Cercocarpus eximius Rydb.
Leaves oblong-obovate to narrow-elliptic, acute or rounded and often apiculate at apex, gradually narrowed from above the middle and acute at base, their margins revolute, often undulate, and entire or dentate toward the apex with few small straight or incurved apiculate teeth, when they unfold coated with hoary tomentum, and at maturity thick, gray-green and covered with soft white hairs or nearly glabrous on the upper surface, pale and tomentulose on the lower surface, ½′—1′ long and ¼′—½′ wide, with a thin prominent midrib and primary veins; petioles stout, tomentose, ultimately pubescent or nearly glabrous, 1/16′—⅕′ in length; stipules linear-lanceolate, tomentose, about half as long as the petioles. Flowers appearing from March to May and often again in August, nearly sessile, solitary, in pairs or rarely in 3-flowered clusters in the axils of the crowded leaves; calyx-tube slender, ⅙′—¼′ long, thickly covered on the outer surface, like the short rounded lobes, with long white hairs. Fruit: mature calyx-tube short-stalked, light red-brown, villose, deeply cleft at apex, about ¼′ long; akene nearly terete, covered with long white hairs; style 1′—1½′ in length.
A tree, 20°—25° high, with a long straight trunk sometimes 6′—8′ in diameter, erect rigid branches forming a narrow open or irregular head, and slender bright red-brown lustrous branchlets marked irregularly by large scattered pale lenticels, covered at first with a thick coat of hoary tomentum, villose or pubescent for two or three years and ultimately ashy gray or gray tinged with red, the spur-like lateral branchlets much roughened by the ring-like scars of fallen leaves. Bark about ⅛′ thick, divided by shallow fissures and broken on the surface into small light red-brown scales.
Distribution. In forests of Pines and Oaks usually at altitudes of about 5000°, on the dry ridges of the mountains of western Texas, and of southern New Mexico and Arizona; in Arizona ranging northward to Oak Creek Cañon, near Flagstaff, Coconino County (P. Lowell); and southward over the mountains of northern Mexico.
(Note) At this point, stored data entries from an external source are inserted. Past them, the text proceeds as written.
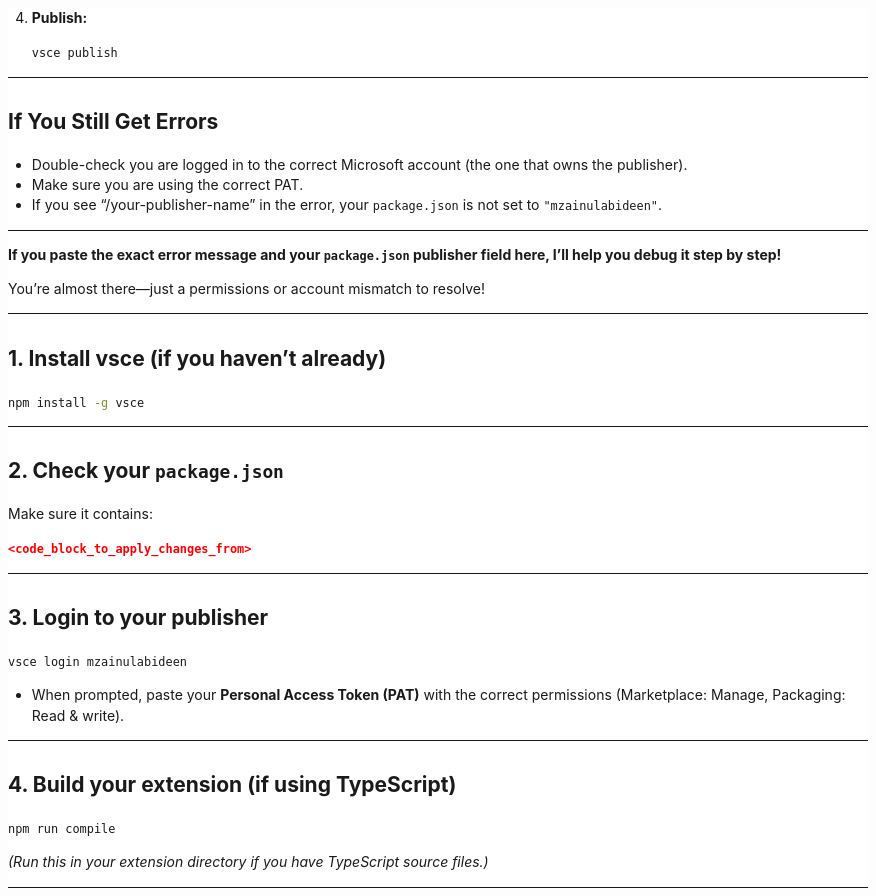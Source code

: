 4. **Publish:**
   ```sh
   vsce publish
   ```

---

## If You Still Get Errors

- Double-check you are logged in to the correct Microsoft account (the one that owns the publisher).
- Make sure you are using the correct PAT.
- If you see “/your-publisher-name” in the error, your `package.json` is not set to `"mzainulabideen"`.

---

**If you paste the exact error message and your `package.json` publisher field here, I’ll help you debug it step by step!**

You’re almost there—just a permissions or account mismatch to resolve! 

---

## 1. **Install vsce (if you haven’t already)**
```sh
npm install -g vsce
```

---

## 2. **Check your `package.json`**
Make sure it contains:
```json
<code_block_to_apply_changes_from>
```

---

## 3. **Login to your publisher**
```sh
vsce login mzainulabideen
```
- When prompted, paste your **Personal Access Token (PAT)** with the correct permissions (Marketplace: Manage, Packaging: Read & write).

---

## 4. **Build your extension (if using TypeScript)**
```sh
npm run compile
```
*(Run this in your extension directory if you have TypeScript source files.)*

---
10. PRUNUS B. & H. Plum and Cherry.
Trees or shrubs, with bitter astringent properties, slender branchlets, marked by the usually small elevated horizontal leaf-scars with 2 or 3 fibro-vascular bundle-scars, and small scaly buds, their scales imbricated in many rows, those of the inner rows accrescent and often colored. Leaves convolute or conduplicate in the bud, alternate, simple, usually serrate, petiolate, deciduous or persistent; stipules free from the petiole, usually lanceolate and glandular, often minute, early deciduous. Flowers in axillary umbels or corymbs, or in terminal or axillary racemes, appearing from separate buds before, with, or later than the leaves, or on leafy branches; calyx 5-lobed, the lobes imbricated in the bud; disk thin, adnate to the calyx-tube, glandular, often colored; petals 5, white, deciduous; stamens usually 15—20, inserted with the petals in 3 rows, those of the outer row 10, opposite the petals, those of the next row alternate with them and with those of the inner row, sometimes 30 in 3 rows; filaments filiform, free, incurved in the bud; anthers oval, attached on the back; ovary inserted in the bottom of the calyx-tube, 1-celled; style terminal, dilated at apex into a truncate stigma; ovules 2, suspended; raphe ventral; the micropyle superior. Fruit a 1-seeded drupe; flesh thick and pulpy or dry and coriaceous; stone bony, smooth, rugose, or pitted, compressed, indehiscent. Seed filling the cavity of the nut, suspended; seed-coat thin, membranaceous, pale brown; cotyledons thick and fleshy; radicle superior.
Prunus with about one hundred and twenty species is generally distributed over the temperate regions of the northern hemisphere, and is abundant in North America, eastern Asia, western and central Asia and central Europe, ranging southward in the New World into tropical America, and to southern Asia in the Old World. Of the twenty-five or thirty species which occur in the United States, twenty-two are arborescent in habit. Several of the species bear fruits which are important articles of human food; many contain in the seeds and leaves hydrocyanic acid, to which is due their peculiar odor, and the fruit of some of the species is used to flavor cordials. The wood of Prunus is close-grained, solid, and durable, and a few of the species are important timber-trees.
Prunus is the classical name of the Plum-tree.